Citing these factors, the buyers complaint points to these oddities and alleges that PJM’s RPM capacity market is actually too reliable—that RPM in effect has led to a certain upward creep in reliability standards, and has raised costs for consumers in a similar fashion. And here the buyers might at last be onto something concrete.
Several months ago, responding to earlier complaints about rising prices, FERC had directed PJM to conduct an internal review of its RPM capacity market. (See, Docket ER05-1410, order issued Apr. 17, 2008, 123 FERC ¶61,037.) Thereafter, on June 30, PJM filed with FERC in the same docket a report conducted by the Brattle Group, which largely endorses RPM as effective, but which in fact also recommends some spots for possible improvement.
Overall, the Battle Report finds that prices in the four transition auctions “have largely followed the pattern set by reserve margins and [have] moved toward the price required to sustain new entry.” The Brattle Report also finds that prices in the SWMAAC and EMAAC zones now have tended to fall back to the norm, even as surplus capacity levels in the Rest-of-RTO zone have fallen back as well between the first and fourth BRAs. This is the sort of convergence one would expect to see in a successful market.
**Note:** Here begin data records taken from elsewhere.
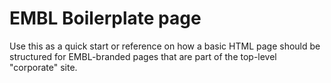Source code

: # EMBL Boilerplate page

Use this as a quick start or reference on how a basic HTML page should be
structured for EMBL-branded pages that are part of the top-level "corporate"
site.
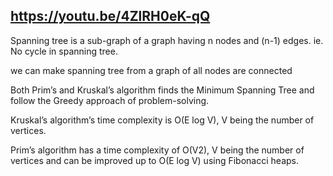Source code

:## https://youtu.be/4ZlRH0eK-qQ

Spanning tree is a sub-graph of a graph having n nodes and (n-1) edges. 
ie. No cycle in spanning tree.

we can make spanning tree from a graph of all nodes are connected

Both Prim’s and Kruskal’s algorithm finds the Minimum Spanning Tree and 
follow the Greedy approach of problem-solving.

Kruskal’s algorithm’s time complexity is O(E log V), V being the number of vertices.

Prim’s algorithm has a time complexity of O(V2), V being the number of vertices and can be improved up to O(E log V) using Fibonacci heaps.

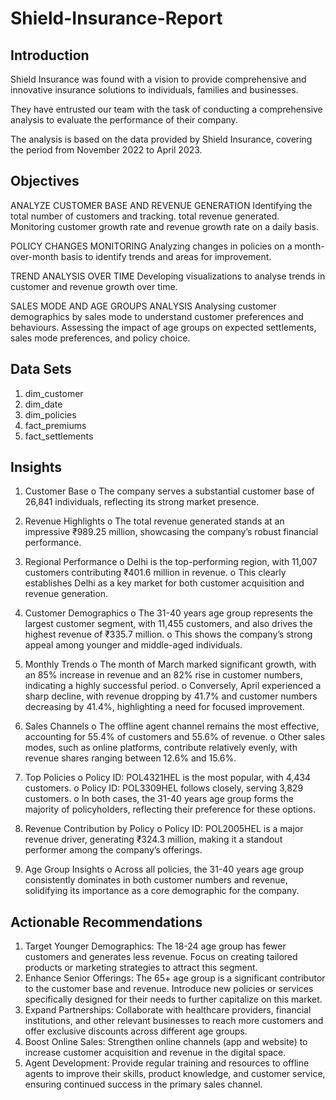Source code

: # Shield-Insurance-Report

## Introduction
Shield Insurance was found with a vision to provide comprehensive and innovative insurance solutions to individuals, families and businesses.

They have entrusted our team with the task of conducting a comprehensive analysis to evaluate the performance of their company.

The analysis is based on the data provided by Shield Insurance, covering the period from November 2022 to April 2023.

## Objectives

ANALYZE CUSTOMER BASE AND REVENUE GENERATION
Identifying the total number of customers and tracking.
total revenue generated. Monitoring customer growth rate and revenue growth rate on a daily basis.

POLICY CHANGES MONITORING
Analyzing changes in policies on a month-over-month basis to identify trends and areas for improvement.

TREND ANALYSIS OVER TIME
Developing visualizations to analyse trends in customer and revenue growth over time.

SALES MODE AND AGE GROUPS ANALYSIS
Analysing customer demographics by sales mode to understand customer preferences and behaviours. Assessing the impact of age groups on expected settlements, sales mode preferences, and policy choice.

## Data Sets
1. dim_customer
2. dim_date 
3. dim_policies 
4. fact_premiums 
5. fact_settlements

## Insights

1.	Customer Base
o	The company serves a substantial customer base of 26,841 individuals, reflecting its strong market presence.

2.	Revenue Highlights
o	The total revenue generated stands at an impressive ₹989.25 million, showcasing the company’s robust financial performance.

3.	Regional Performance
o	Delhi is the top-performing region, with 11,007 customers contributing ₹401.6 million in revenue.
o	This clearly establishes Delhi as a key market for both customer acquisition and revenue generation.

4.	Customer Demographics
o	The 31-40 years age group represents the largest customer segment, with 11,455 customers, and also drives the highest revenue of ₹335.7 million.
o	This shows the company’s strong appeal among younger and middle-aged individuals.

5.	Monthly Trends
o	The month of March marked significant growth, with an 85% increase in revenue and an 82% rise in customer numbers, indicating a highly successful period.
o	Conversely, April experienced a sharp decline, with revenue dropping by 41.7% and customer numbers decreasing by 41.4%, highlighting a need for focused improvement.

6.	Sales Channels
o	The offline agent channel remains the most effective, accounting for 55.4% of customers and 55.6% of revenue.
o	Other sales modes, such as online platforms, contribute relatively evenly, with revenue shares ranging between 12.6% and 15.6%.

7.	Top Policies
o	Policy ID: POL4321HEL is the most popular, with 4,434 customers.
o	Policy ID: POL3309HEL follows closely, serving 3,829 customers.
o	In both cases, the 31-40 years age group forms the majority of policyholders, reflecting their preference for these options.

8.	Revenue Contribution by Policy
o	Policy ID: POL2005HEL is a major revenue driver, generating ₹324.3 million, making it a standout performer among the company’s offerings.

9.	Age Group Insights
o	Across all policies, the 31-40 years age group consistently dominates in both customer numbers and revenue, solidifying its importance as a core demographic for the company.

## Actionable Recommendations
1.	Target Younger Demographics: The 18-24 age group has fewer customers and generates less revenue. Focus on creating tailored products or marketing strategies to attract this segment.
2.	Enhance Senior Offerings: The 65+ age group is a significant contributor to the customer base and revenue. Introduce new policies or services specifically designed for their needs to further capitalize on this market.
3.	Expand Partnerships: Collaborate with healthcare providers, financial institutions, and other relevant businesses to reach more customers and offer exclusive discounts across different age groups.
4.	Boost Online Sales: Strengthen online channels (app and website) to increase customer acquisition and revenue in the digital space.
5.	Agent Development: Provide regular training and resources to offline agents to improve their skills, product knowledge, and customer service, ensuring continued success in the primary sales channel.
At the same time, however, the Brattle Report questions whether PJM is applying the one-in-ten LOLE standard appropriately throughout the RTO region, and whether the one-in-25 standard for individual LDAs is justified.
Above all, the report questions how much reliability the nation really can afford—“Whether the same target level of reliability should be maintained as the cost of capacity increases.”